# TASK ITEM:
Every line of the entries that holds the word "between" is to be copied.

* * *

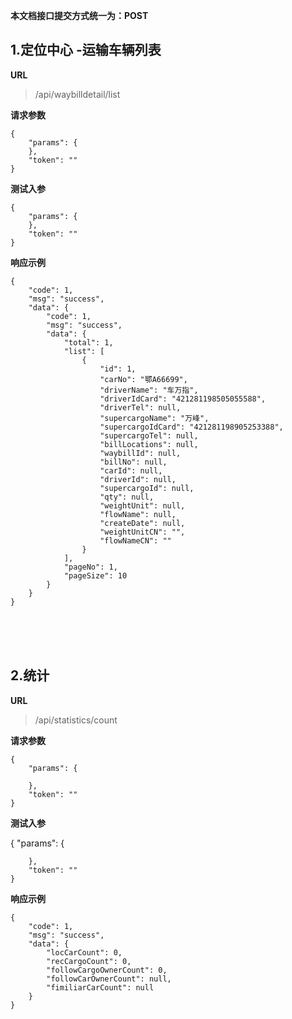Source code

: 
**本文档接口提交方式统一为：POST**


## 1.定位中心 -运输车辆列表 ##

**URL**
>/api/waybilldetail/list


**请求参数**
    
    {
    	"params": {
    	},
    	"token": ""
    }

**测试入参**

    {
    	"params": {
    	},
    	"token": ""
    }
	
**响应示例**

	{
        "code": 1,
        "msg": "success",
        "data": {
            "code": 1,
            "msg": "success",
            "data": {
                "total": 1,
                "list": [
                    {
                        "id": 1,
                        "carNo": "鄂A66699",
                        "driverName": "车万指",
                        "driverIdCard": "421281198505055588",
                        "driverTel": null,
                        "supercargoName": "万峰",
                        "supercargoIdCard": "421281198905253388",
                        "supercargoTel": null,
                        "billLocations": null,
                        "waybillId": null,
                        "billNo": null,
                        "carId": null,
                        "driverId": null,
                        "supercargoId": null,
                        "qty": null,
                        "weightUnit": null,
                        "flowName": null,
                        "createDate": null,
                        "weightUnitCN": "",
                        "flowNameCN": ""
                    }
                ],
                "pageNo": 1,
                "pageSize": 10
            }
        }
    }
	
<br><br><br>



## 2.统计  ##

**URL**
>/api/statistics/count


**请求参数**
    
    {
		"params": {
			
		},
		"token": ""
    }

**测试入参**

   {
		"params": {
			
		},
		"token": ""
    }
	
**响应示例**

	{
		"code": 1,
		"msg": "success",
		"data": {
			"locCarCount": 0,
			"recCargoCount": 0,
			"followCargoOwnerCount": 0,
			"followCarOwnerCount": null,
			"fimiliarCarCount": null
		}
	}
	
<br><br><br>

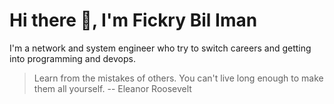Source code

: # Hi there 👋, I'm Fickry Bil Iman

I'm a network and system engineer who try to switch careers and getting into programming and devops.

<!--
**fickrybiliman/fickrybiliman** is a ✨ _special_ ✨ repository because its `README.md` (this file) appears on your GitHub profile.

Here are some ideas to get you started:

- 🔭 I’m currently working on ...
- 🌱 I’m currently learning ...
- 👯 I’m looking to collaborate on ...
- 🤔 I’m looking for help with ...
- 💬 Ask me about ...
- 📫 How to reach me: ...
- 😄 Pronouns: ...
- ⚡ Fun fact: ...
-->


> Learn from the mistakes of others. You can't live long enough to make them all yourself.
> -- Eleanor Roosevelt
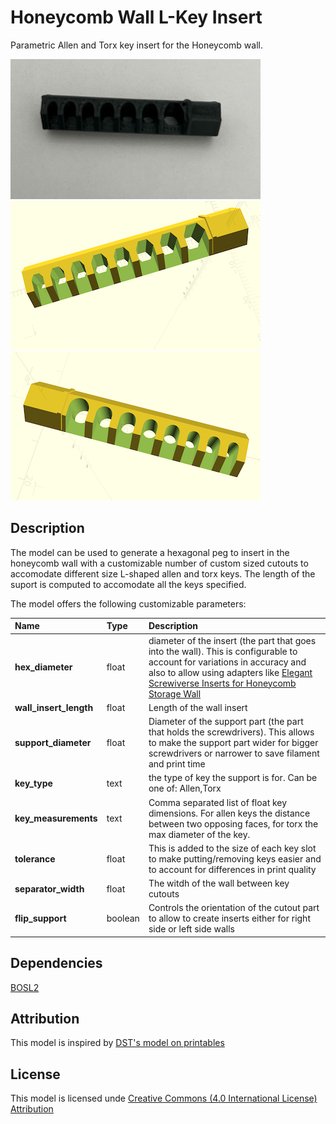 # Honeycomb Wall L-Key Insert

Parametric Allen and Torx key insert for the Honeycomb wall.

![Allen peg](images/allen_peg.jpeg)
![Allen Insert](images/allen_insert.png)
![Torx insert](images/torx_insert.png)

## Description

The model can be used to generate a hexagonal peg to insert in the honeycomb wall with a customizable number of custom sized cutouts to accomodate different size L-shaped allen and torx keys. The length of the suport is computed to accomodate all the keys specified.

The model offers the following customizable parameters:

| Name | Type | Description |
| :--- | :--- | :---------  |
| **hex_diameter** | float | diameter of the insert (the part that goes into the wall). This is configurable to account for variations in accuracy and also to allow using adapters like [Elegant Screwiverse Inserts for Honeycomb Storage Wall](https://www.printables.com/model/845539-elegant-screwiverse-inserts-for-honeycomb-storage) |
| **wall_insert_length** | float | Length of the wall insert |
| **support_diameter** | float | Diameter of the support part (the part that holds the screwdrivers). This allows to make the support part wider for bigger screwdrivers or narrower to save filament and print time |
| **key_type** | text | the type of key the support is for. Can be one of: Allen,Torx
| **key_measurements** | text | Comma separated list of float key dimensions. For allen keys the distance between two opposing faces, for torx the max diameter of the key. |
| **tolerance** | float | This is added to the size of each key slot to make putting/removing keys easier and to account for differences in print quality |
| **separator_width** | float | The witdh of the wall between key cutouts |
| **flip_support** | boolean | Controls the orientation of the cutout part to allow to create inserts either for right side or left side walls |

## Dependencies

[BOSL2](https://github.com/BelfrySCAD/BOSL2)

## Attribution

This model is inspired by [DST's model on printables](https://www.printables.com/model/461822-allen-key-pegs-and-nozzle-needle-for-honeycomb-sto)

## License

This model is licensed unde [Creative Commons (4.0 International License) Attribution](http://creativecommons.org/licenses/by/4.0/)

* * *

# FINISHED TASK:
| **key_measurements** | text | Comma separated list of float key dimensions. For allen keys the distance between two opposing faces, for torx the max diameter of the key. |
| **separator_width** | float | The witdh of the wall between key cutouts |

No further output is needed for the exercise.